| What the task requires |
Looking at the records below, say how many lines include "This", and add nothing else.

○ ○ ○ ○ ○ ○ ○

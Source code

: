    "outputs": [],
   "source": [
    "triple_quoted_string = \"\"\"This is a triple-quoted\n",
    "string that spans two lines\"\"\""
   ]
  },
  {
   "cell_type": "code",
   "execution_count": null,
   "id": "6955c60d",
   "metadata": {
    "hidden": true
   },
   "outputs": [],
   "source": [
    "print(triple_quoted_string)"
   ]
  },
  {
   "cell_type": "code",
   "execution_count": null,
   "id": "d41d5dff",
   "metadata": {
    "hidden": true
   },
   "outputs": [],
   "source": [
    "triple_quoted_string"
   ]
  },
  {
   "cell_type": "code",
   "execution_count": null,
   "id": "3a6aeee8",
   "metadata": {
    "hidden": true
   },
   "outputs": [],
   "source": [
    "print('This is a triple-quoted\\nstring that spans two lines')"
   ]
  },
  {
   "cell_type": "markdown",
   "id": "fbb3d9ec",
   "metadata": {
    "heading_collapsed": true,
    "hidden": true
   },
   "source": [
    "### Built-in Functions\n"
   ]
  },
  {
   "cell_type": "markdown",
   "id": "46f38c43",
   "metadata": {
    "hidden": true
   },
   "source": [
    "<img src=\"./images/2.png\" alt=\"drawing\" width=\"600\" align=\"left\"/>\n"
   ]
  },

○ ○ ○ ○ ○ ○ ○

| Finished exercise |
2